In a particularly preferred embodiment according to the present invention, at least one reactor tube inner wall and / or at least a portion of the filler is at least one that catalyzes the conversion of MTCS and STC to hydrogen-containing chlorosilane with H _2. One material can be used for coating. In general, the tube can be used with or without a catalyst, but a tube coated with a catalyst is suitable for the appropriate catalyst to increase the reaction rate and thus increase the space time yield. The preferred embodiment is presented. If the filler is coated with a catalytically active coating, the catalytically active inner coating of the reactor tube can optionally be discarded. However, in this case as well, the inner wall of the reactor tube is preferably also taken into account in the coating, since the catalytically available surface is enlarged compared to a pure supported catalyst system (for example with a fixed bed).

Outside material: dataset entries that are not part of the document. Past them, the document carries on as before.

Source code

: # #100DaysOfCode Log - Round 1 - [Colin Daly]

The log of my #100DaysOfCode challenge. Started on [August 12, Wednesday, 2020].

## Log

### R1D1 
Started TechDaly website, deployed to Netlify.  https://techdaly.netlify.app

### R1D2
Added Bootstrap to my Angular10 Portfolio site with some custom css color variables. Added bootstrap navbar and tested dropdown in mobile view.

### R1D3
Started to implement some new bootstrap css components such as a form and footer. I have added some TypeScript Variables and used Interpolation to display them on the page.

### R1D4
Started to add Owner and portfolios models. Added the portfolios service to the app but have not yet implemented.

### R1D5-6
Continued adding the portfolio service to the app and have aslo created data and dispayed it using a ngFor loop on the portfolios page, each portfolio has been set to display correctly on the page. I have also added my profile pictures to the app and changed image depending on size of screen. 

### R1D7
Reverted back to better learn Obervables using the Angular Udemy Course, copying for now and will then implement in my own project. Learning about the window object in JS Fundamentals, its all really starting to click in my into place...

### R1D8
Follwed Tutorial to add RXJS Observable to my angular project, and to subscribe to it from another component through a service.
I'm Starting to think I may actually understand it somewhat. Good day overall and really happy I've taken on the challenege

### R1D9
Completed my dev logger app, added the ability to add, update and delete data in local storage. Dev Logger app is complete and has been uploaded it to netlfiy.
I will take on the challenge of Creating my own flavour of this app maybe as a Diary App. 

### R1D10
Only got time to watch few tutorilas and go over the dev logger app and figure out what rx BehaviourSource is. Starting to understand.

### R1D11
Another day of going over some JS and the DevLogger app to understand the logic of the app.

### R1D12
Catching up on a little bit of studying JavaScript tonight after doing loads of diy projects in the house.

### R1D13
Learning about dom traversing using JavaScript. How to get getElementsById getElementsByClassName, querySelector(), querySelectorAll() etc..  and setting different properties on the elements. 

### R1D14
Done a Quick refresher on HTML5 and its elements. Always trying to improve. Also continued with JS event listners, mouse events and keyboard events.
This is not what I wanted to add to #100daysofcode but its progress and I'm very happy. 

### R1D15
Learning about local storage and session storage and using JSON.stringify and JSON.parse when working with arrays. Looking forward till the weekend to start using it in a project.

  When the inner wall of the reactor tube and / or the optional fixed bed used is coated with a catalytic material, the catalytic material is preferably at least metal Ti, Zr, Hf, Ni, Pd, Pt, Mo, W , Nb, Ta, Ba, Sr, Ca, Mg, Ru, Rh, Ir, or a composition containing at least one of their composites or silicon active compounds as long as they exist Is done. Together with the at least one active ingredient, the composition improves the adhesion of the suspension to the coated surface, in particular to stabilize the suspension, to improve the storage stability of the suspension. Often containing one or more suspending agents and / or one or more auxiliary ingredients to improve and / or improve the application of the suspending agent on the coated surface. . Application of the catalytically active coating on the inner wall of the reactor tube and / or the fixed bed used optionally is at a temperature of 500 ° C. to 1,500 ° C. under an inert gas or hydrogen atmosphere. This can be done by applying the suspension onto the inner wall of the one or more reactor tubes and / or the surface of the filler, drying the applied suspension and subsequent tempering.

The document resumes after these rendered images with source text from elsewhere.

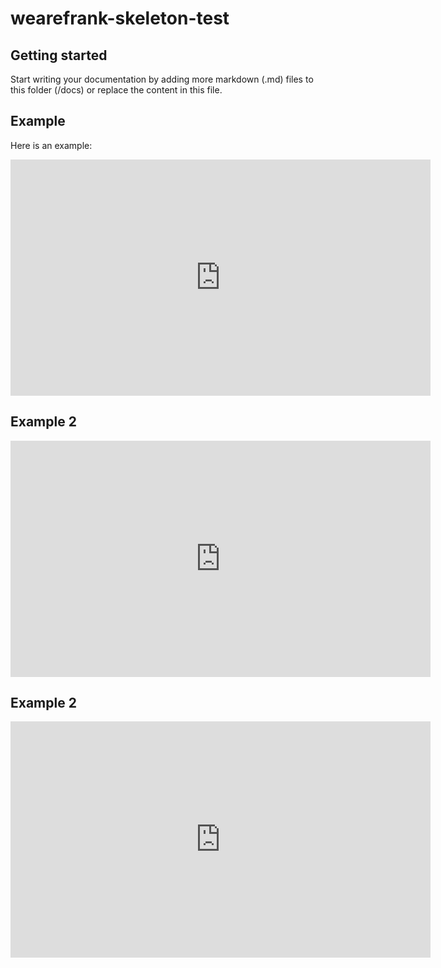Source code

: # wearefrank-skeleton-test


## Getting started

Start writing your documentation by adding more markdown (.md) files to this
folder (/docs) or replace the content in this file.

## Example

Here is an example:

<iframe width="672" height="378" src="https://www.youtube.com/embed/85TQEpNCaU0" title="YouTube video player" frameborder="0" allow="picture-in-picture" allowfullscreen></iframe>

## Example 2

<iframe width="672" height="378" src="https://knowhow.interpar.nl" title="Knowhow" frameborder="0" allowfullscreen></iframe>

## Example 2

<iframe width="672" height="378" src="https://frankdoc.frankframework.org/#/" title="Knowhow" frameborder="0" allowfullscreen></iframe>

  The at least one reactor tube is typically arranged in a heating chamber. The introduction of the heat required to carry out the reaction can be carried out by combustion of the combustion gas in the heating chamber, in particular the natural gas generated within the combined process. In order to achieve uniform temperature control in heating with the combustion gas and avoid local temperature spikes in the reactor tube, the burner should not be directed directly to the tube. The burners can be distributed and aligned, for example, throughout the heating chamber such that they exist between reactor tubes arranged in parallel in free space.

  To increase energy efficiency, the hydrogenation reactor can be further coupled to a heat recovery system. For this reason, in a particularly preferred embodiment, one or more of the reactor tubes are closed on one side, each containing an inner tube for gas supply, preferably made of the same material as the reactor tube. . There is a backflow between the closed end of each reactor tube and the facing opening of the tube present inside. In this arrangement, the heat between the inner wall of the reactor tube and the outer wall of the inner tube of the flowing product mixed gas is transferred to the raw material flowing through the inner tube by the heat conduction of the ceramic inner tube. The integrated heat exchanger tube can be at least partially coated with the catalytically active material described above.

Destructive deposition of Si-based solids, typically carried out at a reaction temperature higher than 800 ° C. in transformations with organochlorosilanes, eg MTCS H _2, is beneficial for hydrodehalogenation of STCs. Can be avoided significantly by appropriate combination of hydrogen with hydrogen during operation of the hydrogenation reactor. For a suitable combination, various reactor operating methods are possible, for example described below. Without being bound by a certain theory, we have found that the HCl produced with hydrogen in all these variations by hydrodehalogenation of STC is chlorosilane from silicon contained in the solid precipitate. And in particular claims to promote the hydrogen chloride treatment reaction to hydrogen-containing chlorosilanes. This further removes HCl from the thermodynamic equilibrium of the hydrodehalogenation of STC, so that the resulting equilibrium transfer further increases the yield of hydrogen-containing chlorosilanes and especially TCS.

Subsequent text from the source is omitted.